If your job is at risk - and even if it’s not - here are the 3 things you need to do right now:

  1. Know how your role is tied to the business plan. This helps you when deciding which tasks are most important to focus on and changes the way you talk about your work to your leadership. There is research (conducted by Lee Hecht Harrison) that shows that women in the most senior positions made a point of knowing this throughout their career. In good times this will help you grow your career, in tough times it helps you protect your job.

    It’s not enough to just say, “I help the business make or save money” — I want you to get specific. Know the exact goal and business objectives that your work falls under. Start to track your impact and relate it to the results of the business plan. The next step is to talk about your work in terms of the results you are achieving or the results you are supporting that impact the. business plan.

    As Annette Verschuren says: “Nothing, and I mean nothing, is more saleable, promotable or valuable than your ability to take massive action and deliver results.” Translation: knowing which actions to take and understanding the results that matter most to your company help your manager sell you as necessary to the company’s success.

  2. Change how you communicate with your boss. I’ve chatted with a few leaders and asked how they like working from home. They say they don’t miss the commute but they are frustrated because they spend more time than usual on calls with their team and it makes it harder for them to get their own work done.

    Be mindful of how often you’re reaching out to your boss.

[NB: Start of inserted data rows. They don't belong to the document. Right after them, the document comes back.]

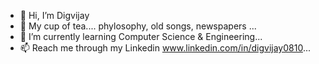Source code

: - 👋 Hi, I’m Digvijay 
- 👀 My cup of tea.... phylosophy, old songs, newspapers ...
- 🌱 I’m currently learning Computer Science & Engineering...
- 📫 Reach me through my Linkedin www.linkedin.com/in/digvijay0810...
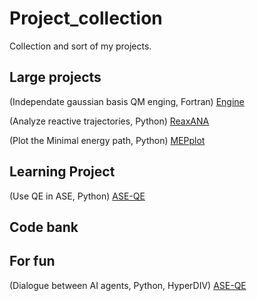 # Project_collection
Collection and sort of my projects. 

## Large projects

(Independate gaussian basis QM enging, Fortran) [Engine](https://github.com/chenxin199261/Engine "Engine") 

(Analyze reactive trajectories, Python) [ReaxANA](https://github.com/chenxin199261/ReaxANA "ReaxANA") 

(Plot the Minimal energy path, Python) [MEPplot](https://github.com/chenxin199261/MEPplot "MEPplot") 


## Learning Project

(Use QE in ASE, Python) [ASE-QE](https://github.com/chenxin199261/ASE-QE_OER)

## Code bank

## For fun

(Dialogue between AI agents, Python, HyperDIV) [ASE-QE](https://github.com/chenxin199261/AI-dialogue)
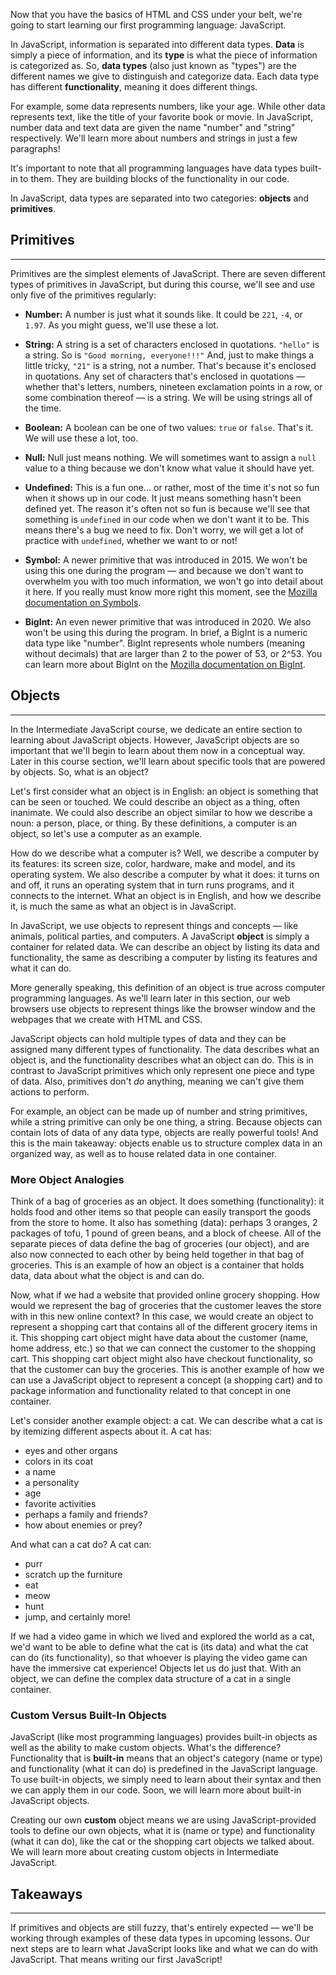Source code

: Now that you have the basics of HTML and CSS under your belt, we're going to start learning our first programming language: JavaScript.

In JavaScript, information is separated into different data types. **Data** is simply a piece of information, and its **type** is what the piece of information is categorized as. So, **data types** (also just known as "types") are the different names we give to distinguish and categorize data. Each data type has different **functionality**, meaning it does different things. 

For example, some data represents numbers, like your age. While other data represents text, like the title of your favorite book or movie. In JavaScript, number data and text data are given the name "number" and "string" respectively. We'll learn more about numbers and strings in just a few paragraphs!

It's important to note that all programming languages have data types built-in to them. They are building blocks of the functionality in our code. 

In JavaScript, data types are separated into two categories: **objects** and **primitives**. 

## Primitives
---

Primitives are the simplest elements of JavaScript. There are seven different types of primitives in JavaScript, but during this course, we'll see and use only five of the primitives regularly:

* **Number:** A number is just what it sounds like. It could be `221`, `-4`, or `1.97`. As you might guess, we'll use these a lot.

* **String:** A string is a set of characters enclosed in quotations. `"hello"` is a string. So is `"Good morning, everyone!!!"` And, just to make things a little tricky, `"21"` is a string, not a number. That's because it's enclosed in quotations. Any set of characters that's enclosed in quotations — whether that's letters, numbers, nineteen exclamation points in a row, or some combination thereof — is a string. We will be using strings all of the time.

* **Boolean:** A boolean can be one of two values: `true` or `false`. That's it. We will use these a lot, too.

* **Null:** Null just means nothing. We will sometimes want to assign a `null` value to a thing because we don't know what value it should have yet.

* **Undefined:** This is a fun one... or rather, most of the time it's not so fun when it shows up in our code. It just means something hasn't been defined yet. The reason it's often not so fun is because we'll see that something is `undefined` in our code when we don't want it to be. This means there's a bug we need to fix. Don't worry, we will get a lot of practice with `undefined`, whether we want to or not!

* **Symbol:** A newer primitive that was introduced in 2015. We won't be using this one during the program — and because we don't want to overwhelm you with too much information, we won't go into detail about it here. If you really must know more right this moment, see the [Mozilla documentation on Symbols](https://developer.mozilla.org/en-US/docs/Glossary/Symbol).

* **BigInt:** An even newer primitive that was introduced in 2020. We also won't be using this during the program. In brief, a BigInt is a numeric data type like "number". BigInt represents whole numbers (meaning without decimals) that are larger than 2 to the power of 53, or 2^53. You can learn more about BigInt on the [Mozilla documentation on BigInt](https://developer.mozilla.org/en-US/docs/Web/JavaScript/Data_structures#bigint_type).

## Objects
---

In the Intermediate JavaScript course, we dedicate an entire section to learning about JavaScript objects. However, JavaScript objects are so important that we'll begin to learn about them now in a conceptual way. Later in this course section, we'll learn about specific tools that are powered by objects. So, what is an object?

Let's first consider what an object is in English: an object is something that can be seen or touched. We could describe an object as a thing, often inanimate. We could also describe an object similar to how we describe a noun: a person, place, or thing. By these definitions, a computer is an object, so let's use a computer as an example. 

How do we describe what a computer is? Well, we describe a computer by its features: its screen size, color, hardware, make and model, and its operating system. We also describe a computer by what it does: it turns on and off, it runs an operating system that in turn runs programs, and it connects to the internet. What an object is in English, and how we describe it, is much the same as what an object is in JavaScript.

In JavaScript, we use objects to represent things and concepts — like animals, political parties, and computers. A JavaScript **object** is simply a container for related data. We can describe an object by listing its data and functionality, the same as describing a computer by listing its features and what it can do. 

More generally speaking, this definition of an object is true across computer programming languages. As we'll learn later in this section, our web browsers use objects to represent things like the browser window and the webpages that we create with HTML and CSS. 

JavaScript objects can hold multiple types of data and they can be assigned many different types of functionality. The data describes what an object is, and the functionality describes what an object can do. This is in contrast to JavaScript primitives which only represent one piece and type of data. Also, primitives don't _do_ anything, meaning we can't give them actions to perform. 

For example, an object can be made up of number and string primitives, while a string primitive can only be one thing, a string. Because objects can contain lots of data of any data type, objects are really powerful tools! And this is the main takeaway: objects enable us to structure complex data in an organized way, as well as to house related data in one container.

### More Object Analogies

Think of a bag of groceries as an object. It does something (functionality): it holds food and other items so that people can easily transport the goods from the store to home. It also has something (data): perhaps 3 oranges, 2 packages of tofu, 1 pound of green beans, and a block of cheese. All of the separate pieces of data define the bag of groceries (our object), and are also now connected to each other by being held together in that bag of groceries. This is an example of how an object is a container that holds data, data about what the object is and can do.

Now, what if we had a website that provided online grocery shopping. How would we represent the bag of groceries that the customer leaves the store with in this new online context? In this case, we would create an object to represent a shopping cart that contains all of the different grocery items in it. This shopping cart object might have data about the customer (name, home address, etc.) so that we can connect the customer to the shopping cart. This shopping cart object might also have checkout functionality, so that the customer can buy the groceries. This is another example of how we can use a JavaScript object to represent a concept (a shopping cart) and to package information and functionality related to that concept in one container.

Let's consider another example object: a cat. We can describe what a cat is by itemizing different aspects about it. A cat has:

* eyes and other organs
* colors in its coat
* a name
* a personality
* age
* favorite activities
* perhaps a family and friends?
* how about enemies or prey?

And what can a cat do? A cat can:

* purr
* scratch up the furniture
* eat
* meow
* hunt
* jump, and certainly more!

If we had a video game in which we lived and explored the world as a cat, we'd want to be able to define what the cat is (its data) and what the cat can do (its functionality), so that whoever is playing the video game can have the immersive cat experience! Objects let us do just that. With an object, we can define the complex data structure of a cat in a single container.

### Custom Versus Built-In Objects

JavaScript (like most programming languages) provides built-in objects as well as the ability to make custom objects. What's the difference? Functionality that is **built-in** means that an object's category (name or type) and functionality (what it can do) is predefined in the JavaScript language. To use built-in objects, we simply need to learn about their syntax and then we can apply them in our code. Soon, we will learn more about built-in JavaScript objects. 

Creating our own **custom** object means we are using JavaScript-provided tools to define our own objects, what it is (name or type) and functionality (what it can do), like the cat or the shopping cart objects we talked about. We will learn more about creating custom objects in Intermediate JavaScript.

## Takeaways
---

If primitives and objects are still fuzzy, that's entirely expected — we'll be working through examples of these data types in upcoming lessons. Our next steps are to learn what JavaScript looks like and what we can do with JavaScript. That means writing our first JavaScript!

You want to stay top of mind but you don’t want to go to them when you have problems. Offer to host a weekly meeting for your teammates without your boss. It’s a time to connect with one another, help each other overcome challenges and give updates on work that the entire team’s a part of. This will hopefully cut down on the amount of time your boss spends answering questions or hosting meetings. It also positions you as helpful and as a leader.

    You can also send your boss a weekly email updating them on this meeting and your work. This will take time at first, but once it becomes a habit you’ll get it done much faster! I’m working on another post on how to do it so stay tuned for the link!

  3. Ask for direct feedback. This has two major benefits. The first is that it will help you grow as a professional and do your job better. It also shows your boss and colleagues that you care enough to ask them — so I guess there are actually THREE benefits!

    The next reason is about contingency planning. While you are still employed and have access to people, ask them some questions about you. (Record what they say in a document or device you own.) Getting feedback is huge. It helps you understand what’s important to people so that you can build more trust with them, it helps you see gaps in your work or your working style that you aren’t aware of, and it tells you where you’re excelling.

    In the event that you get laid off you have a better idea of what’s important to people in your industry. You can use that information to help you write your resume and cover letter. Assuming you received positive feedback (because let’s face it, you’re awesome!), ask that person to write a recommendation for you on LinkedIn, and use their words as a confidence boost.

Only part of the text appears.